Your task: In the entries below, find each line with the word "initials" and return it.
►
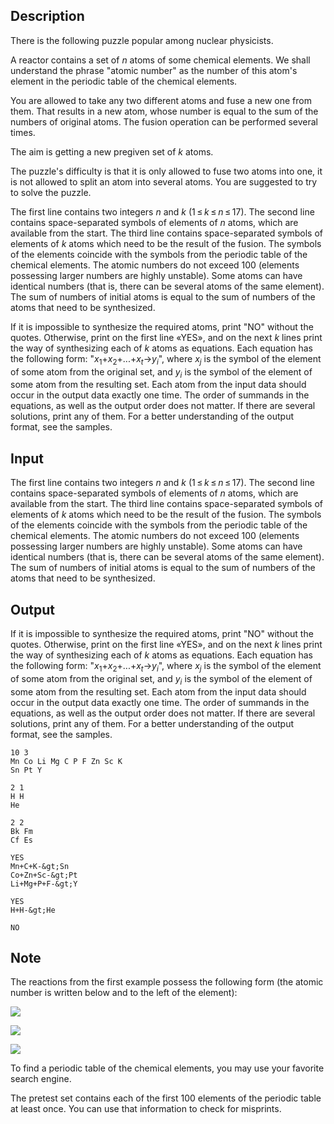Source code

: ## Description

<div><p>There is the following puzzle popular among nuclear physicists.</p><p>A reactor contains a set of <span class="tex-span"><i>n</i></span> atoms of some chemical elements. We shall understand the phrase "atomic number" as the number of this atom's element in the periodic table of the chemical elements.</p><p>You are allowed to take any two different atoms and fuse a new one from them. That results in a new atom, whose number is equal to the sum of the numbers of original atoms. The fusion operation can be performed several times.</p><p>The aim is getting a new pregiven set of <span class="tex-span"><i>k</i></span> atoms.</p><p>The puzzle's difficulty is that it is only allowed to fuse two atoms into one, it is not allowed to split an atom into several atoms. You are suggested to try to solve the puzzle.</p></div><div class="input-specification"><p>The first line contains two integers <span class="tex-span"><i>n</i></span> and <span class="tex-span"><i>k</i></span> (<span class="tex-span">1 ≤ <i>k</i> ≤ <i>n</i> ≤ 17</span>). The second line contains space-separated symbols of elements of <span class="tex-span"><i>n</i></span> atoms, which are available from the start. The third line contains space-separated symbols of elements of <span class="tex-span"><i>k</i></span> atoms which need to be the result of the fusion. The symbols of the elements coincide with the symbols from the periodic table of the chemical elements. The atomic numbers do not exceed <span class="tex-span">100</span> (elements possessing larger numbers are highly unstable). Some atoms can have identical numbers (that is, there can be several atoms of the same element). The sum of numbers of initial atoms is equal to the sum of numbers of the atoms that need to be synthesized.</p></div><div class="output-specification"><p>If it is impossible to synthesize the required atoms, print "<span class="tex-font-style-tt">NO</span>" without the quotes. Otherwise, print on the first line «<span class="tex-font-style-tt">YES</span>», and on the next <span class="tex-span"><i>k</i></span> lines print the way of synthesizing each of <span class="tex-span"><i>k</i></span> atoms as equations. Each equation has the following form: "<span class="tex-span"><i>x</i><sub class="lower-index">1</sub></span><span class="tex-font-style-tt">+</span><span class="tex-span"><i>x</i><sub class="lower-index">2</sub></span><span class="tex-font-style-tt">+</span><span class="tex-span">...</span><span class="tex-font-style-tt">+</span><span class="tex-span"><i>x</i><sub class="lower-index"><i>t</i></sub></span><span class="tex-font-style-tt">-&gt;</span><span class="tex-span"><i>y</i><sub class="lower-index"><i>i</i></sub></span>", where <span class="tex-span"><i>x</i><sub class="lower-index"><i>j</i></sub></span> is the symbol of the element of some atom from the original set, and <span class="tex-span"><i>y</i><sub class="lower-index"><i>i</i></sub></span> is the symbol of the element of some atom from the resulting set. Each atom from the input data should occur in the output data exactly one time. The order of summands in the equations, as well as the output order does not matter. If there are several solutions, print any of them. For a better understanding of the output format, see the samples.</p></div>

## Input

<p>The first line contains two integers <span class="tex-span"><i>n</i></span> and <span class="tex-span"><i>k</i></span> (<span class="tex-span">1 ≤ <i>k</i> ≤ <i>n</i> ≤ 17</span>). The second line contains space-separated symbols of elements of <span class="tex-span"><i>n</i></span> atoms, which are available from the start. The third line contains space-separated symbols of elements of <span class="tex-span"><i>k</i></span> atoms which need to be the result of the fusion. The symbols of the elements coincide with the symbols from the periodic table of the chemical elements. The atomic numbers do not exceed <span class="tex-span">100</span> (elements possessing larger numbers are highly unstable). Some atoms can have identical numbers (that is, there can be several atoms of the same element). The sum of numbers of initial atoms is equal to the sum of numbers of the atoms that need to be synthesized.</p>

## Output

<p>If it is impossible to synthesize the required atoms, print "<span class="tex-font-style-tt">NO</span>" without the quotes. Otherwise, print on the first line «<span class="tex-font-style-tt">YES</span>», and on the next <span class="tex-span"><i>k</i></span> lines print the way of synthesizing each of <span class="tex-span"><i>k</i></span> atoms as equations. Each equation has the following form: "<span class="tex-span"><i>x</i><sub class="lower-index">1</sub></span><span class="tex-font-style-tt">+</span><span class="tex-span"><i>x</i><sub class="lower-index">2</sub></span><span class="tex-font-style-tt">+</span><span class="tex-span">...</span><span class="tex-font-style-tt">+</span><span class="tex-span"><i>x</i><sub class="lower-index"><i>t</i></sub></span><span class="tex-font-style-tt">-&gt;</span><span class="tex-span"><i>y</i><sub class="lower-index"><i>i</i></sub></span>", where <span class="tex-span"><i>x</i><sub class="lower-index"><i>j</i></sub></span> is the symbol of the element of some atom from the original set, and <span class="tex-span"><i>y</i><sub class="lower-index"><i>i</i></sub></span> is the symbol of the element of some atom from the resulting set. Each atom from the input data should occur in the output data exactly one time. The order of summands in the equations, as well as the output order does not matter. If there are several solutions, print any of them. For a better understanding of the output format, see the samples.</p>





```input1
10 3
Mn Co Li Mg C P F Zn Sc K
Sn Pt Y

```




```input2
2 1
H H
He

```




```input3
2 2
Bk Fm
Cf Es

```




```output1
YES
Mn+C+K-&gt;Sn
Co+Zn+Sc-&gt;Pt
Li+Mg+P+F-&gt;Y

```




```output2
YES
H+H-&gt;He

```




```output3
NO

```



## Note

<p>The reactions from the first example possess the following form (the atomic number is written below and to the left of the element):</p><p><img align="middle" class="tex-formula" src="file://02wte5tM.png" style="max-width: 100.0%;max-height: 100.0%;"></p><p><img align="middle" class="tex-formula" src="file://eCpD4c1Y.png" style="max-width: 100.0%;max-height: 100.0%;"></p><p><img align="middle" class="tex-formula" src="file://vgvxFGkH.png" style="max-width: 100.0%;max-height: 100.0%;"></p><p>To find a periodic table of the chemical elements, you may use your favorite search engine.</p><p>The pretest set contains each of the first <span class="tex-span">100</span> elements of the periodic table at least once. You can use that information to check for misprints.</p>
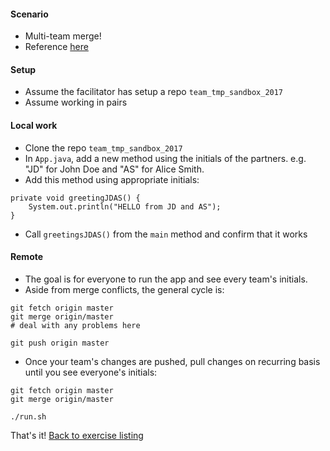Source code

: 
#### Scenario

* Multi-team merge!
* Reference [here](https://git-scm.com/book/en/v2/Git-Basics-Working-with-Remotes)

#### Setup

* Assume the facilitator has setup a repo `team_tmp_sandbox_2017`
* Assume working in pairs

#### Local work

* Clone the repo `team_tmp_sandbox_2017`
* In `App.java`, add a new method using the initials of the partners. e.g. "JD" for John Doe and "AS" for Alice Smith.
* Add this method using appropriate initials:
```
private void greetingJDAS() {
    System.out.println("HELLO from JD and AS");
}
```
* Call `greetingsJDAS()` from the `main` method and confirm that it works

#### Remote 

* The goal is for everyone to run the app and see every team's initials.
* Aside from merge conflicts, the general cycle is:
```
git fetch origin master
git merge origin/master
# deal with any problems here

git push origin master
```
* Once your team's changes are pushed, pull changes on recurring basis until you see everyone's initials:
```
git fetch origin master
git merge origin/master

./run.sh
```

That's it! [Back to exercise listing](./Exercises.md)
◄
Solution to this task:
* In `App.java`, add a new method using the initials of the partners. e.g. "JD" for John Doe and "AS" for Alice Smith.
* Add this method using appropriate initials:
* The goal is for everyone to run the app and see every team's initials.
* Once your team's changes are pushed, pull changes on recurring basis until you see everyone's initials:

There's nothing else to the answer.